Break your code out into blocks that can be run as functions! This allows easier repetition of data analysis, in a more readable format. If you need to call your functions across multiple scripts, put them all into one ‘function.R’ script and source them in your working scripts. This approach ensures that all the scripts can access the same function, without copy and pasting it into multiple scripts. Then if you edit the function, it is changed in one place and passed to all dependent scripts.
8. Don’t take error messages personally
- Repeat after me: Everyone googles for every other line of code, everyone forgets the command some (….er every) time.

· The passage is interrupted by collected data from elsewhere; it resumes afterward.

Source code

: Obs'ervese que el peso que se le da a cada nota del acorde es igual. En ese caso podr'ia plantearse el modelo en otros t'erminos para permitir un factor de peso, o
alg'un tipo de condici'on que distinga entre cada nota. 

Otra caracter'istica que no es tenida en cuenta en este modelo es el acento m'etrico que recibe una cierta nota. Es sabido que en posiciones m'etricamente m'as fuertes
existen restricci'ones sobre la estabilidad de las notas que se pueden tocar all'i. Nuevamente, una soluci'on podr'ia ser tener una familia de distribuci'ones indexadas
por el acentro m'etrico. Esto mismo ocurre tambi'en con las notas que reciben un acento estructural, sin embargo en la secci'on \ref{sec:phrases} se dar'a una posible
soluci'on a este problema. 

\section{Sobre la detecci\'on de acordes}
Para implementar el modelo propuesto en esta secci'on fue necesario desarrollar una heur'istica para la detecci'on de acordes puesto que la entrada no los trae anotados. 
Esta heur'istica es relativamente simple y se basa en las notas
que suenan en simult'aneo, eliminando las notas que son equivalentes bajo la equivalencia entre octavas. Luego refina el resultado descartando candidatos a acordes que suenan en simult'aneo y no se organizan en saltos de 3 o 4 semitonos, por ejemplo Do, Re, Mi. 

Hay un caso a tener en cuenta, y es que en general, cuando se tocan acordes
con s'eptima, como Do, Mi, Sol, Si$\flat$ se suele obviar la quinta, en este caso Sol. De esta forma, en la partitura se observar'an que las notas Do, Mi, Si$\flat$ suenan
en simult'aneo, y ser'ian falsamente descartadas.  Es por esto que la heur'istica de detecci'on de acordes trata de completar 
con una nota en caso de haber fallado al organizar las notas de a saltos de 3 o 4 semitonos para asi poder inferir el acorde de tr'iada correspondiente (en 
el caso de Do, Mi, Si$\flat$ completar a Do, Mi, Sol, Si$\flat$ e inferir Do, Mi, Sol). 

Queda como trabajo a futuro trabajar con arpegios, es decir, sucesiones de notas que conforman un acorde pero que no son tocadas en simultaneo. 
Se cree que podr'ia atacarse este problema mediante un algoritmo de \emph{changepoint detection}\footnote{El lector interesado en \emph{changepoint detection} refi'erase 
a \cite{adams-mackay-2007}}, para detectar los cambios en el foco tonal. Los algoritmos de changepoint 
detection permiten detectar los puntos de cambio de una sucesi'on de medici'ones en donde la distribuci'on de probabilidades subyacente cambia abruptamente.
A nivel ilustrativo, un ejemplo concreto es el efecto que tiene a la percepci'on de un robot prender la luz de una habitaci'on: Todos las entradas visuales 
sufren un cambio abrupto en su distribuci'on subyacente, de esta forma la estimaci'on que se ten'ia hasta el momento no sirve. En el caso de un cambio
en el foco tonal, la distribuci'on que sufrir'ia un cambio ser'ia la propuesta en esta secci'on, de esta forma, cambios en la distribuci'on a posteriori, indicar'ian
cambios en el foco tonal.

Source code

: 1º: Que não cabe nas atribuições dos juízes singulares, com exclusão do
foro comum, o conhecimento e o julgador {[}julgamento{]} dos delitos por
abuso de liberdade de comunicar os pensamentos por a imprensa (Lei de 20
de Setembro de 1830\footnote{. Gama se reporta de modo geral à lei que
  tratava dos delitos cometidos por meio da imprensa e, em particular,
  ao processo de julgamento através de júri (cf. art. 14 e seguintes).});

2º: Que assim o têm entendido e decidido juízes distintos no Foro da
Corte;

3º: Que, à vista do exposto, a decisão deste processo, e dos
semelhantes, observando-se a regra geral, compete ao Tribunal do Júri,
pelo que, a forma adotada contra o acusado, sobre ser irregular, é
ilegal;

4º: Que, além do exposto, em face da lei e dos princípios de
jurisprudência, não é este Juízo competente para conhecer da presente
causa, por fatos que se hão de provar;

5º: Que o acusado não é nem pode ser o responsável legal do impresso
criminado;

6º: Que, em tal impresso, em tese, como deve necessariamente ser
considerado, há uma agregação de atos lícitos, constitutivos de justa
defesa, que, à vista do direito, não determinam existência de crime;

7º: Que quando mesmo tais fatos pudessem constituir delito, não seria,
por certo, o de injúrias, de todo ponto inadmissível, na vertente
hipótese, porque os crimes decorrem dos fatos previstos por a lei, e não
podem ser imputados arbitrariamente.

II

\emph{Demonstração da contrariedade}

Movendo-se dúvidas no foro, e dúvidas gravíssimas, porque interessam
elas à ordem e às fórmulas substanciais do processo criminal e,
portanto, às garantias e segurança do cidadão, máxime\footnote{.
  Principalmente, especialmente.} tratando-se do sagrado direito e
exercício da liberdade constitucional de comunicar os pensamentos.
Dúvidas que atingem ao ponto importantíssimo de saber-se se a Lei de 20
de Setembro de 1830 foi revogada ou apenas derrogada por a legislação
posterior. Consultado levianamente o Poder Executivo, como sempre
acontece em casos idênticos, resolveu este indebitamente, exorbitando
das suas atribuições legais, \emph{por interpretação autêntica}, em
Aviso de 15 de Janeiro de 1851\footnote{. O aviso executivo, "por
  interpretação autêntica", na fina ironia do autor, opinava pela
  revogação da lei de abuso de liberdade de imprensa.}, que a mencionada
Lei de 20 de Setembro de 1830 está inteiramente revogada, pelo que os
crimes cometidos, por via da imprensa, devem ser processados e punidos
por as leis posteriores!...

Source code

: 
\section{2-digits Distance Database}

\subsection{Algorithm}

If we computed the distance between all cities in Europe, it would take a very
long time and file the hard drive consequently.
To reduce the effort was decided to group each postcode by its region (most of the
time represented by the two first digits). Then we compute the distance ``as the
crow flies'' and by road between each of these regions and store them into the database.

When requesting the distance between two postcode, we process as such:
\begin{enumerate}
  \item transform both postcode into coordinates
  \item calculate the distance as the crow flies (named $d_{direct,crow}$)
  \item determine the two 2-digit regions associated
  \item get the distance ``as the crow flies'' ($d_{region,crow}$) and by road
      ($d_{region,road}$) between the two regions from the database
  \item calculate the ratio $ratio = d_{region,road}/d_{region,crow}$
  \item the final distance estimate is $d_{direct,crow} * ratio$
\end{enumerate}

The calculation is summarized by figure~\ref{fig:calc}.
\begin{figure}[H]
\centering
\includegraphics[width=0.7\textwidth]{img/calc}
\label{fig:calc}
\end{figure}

- Debugging is a lifestyle, not a task item.
- One way to make it less painful is to keep a list of fixes that you find yourself needing multiple times. And ask for help when you’re stuck!
9. Troubleshooting
- Know that you’re supposed to google but not sure what?
- start by copying and pasting the error message
- When I started it was hard to know how to phrase what I wanted, these might be some common terms
- A dataframe is the coding equivalent of a spreadsheet/table
- Do you want to combine two dataframes side by side? That’s a merge
- Do you want to stack one dataframe on top of another? That’s concatenating
- Do you want to get the average (or some other statistic) of values in a column that are all from one group or category? Check out group by or aggregate
- A loop is when you loop through every value in a column or list and do something with it (use it in an equation, use it in an if/else statement, etc).
Favorite Coding Resource (other than github….)
- Learnxinyminutes.com
- This is great ‘one stop googling’ for coding in almost any language! I frequently switch between coding languages, and as a result almost always have this open to check syntax.
- https://swirlstats.com/
- This is a really good resource for getting an introduction to R
Parting Thoughts
We hope that our stories and advice have been helpful! Like many skills, you tend to only see people once they have made it over the learning curve. But as you’ve read Karen and I both started recently and felt intimidated at the beginning. So, be patient, be kind to yourself, believe in yourself, and good luck!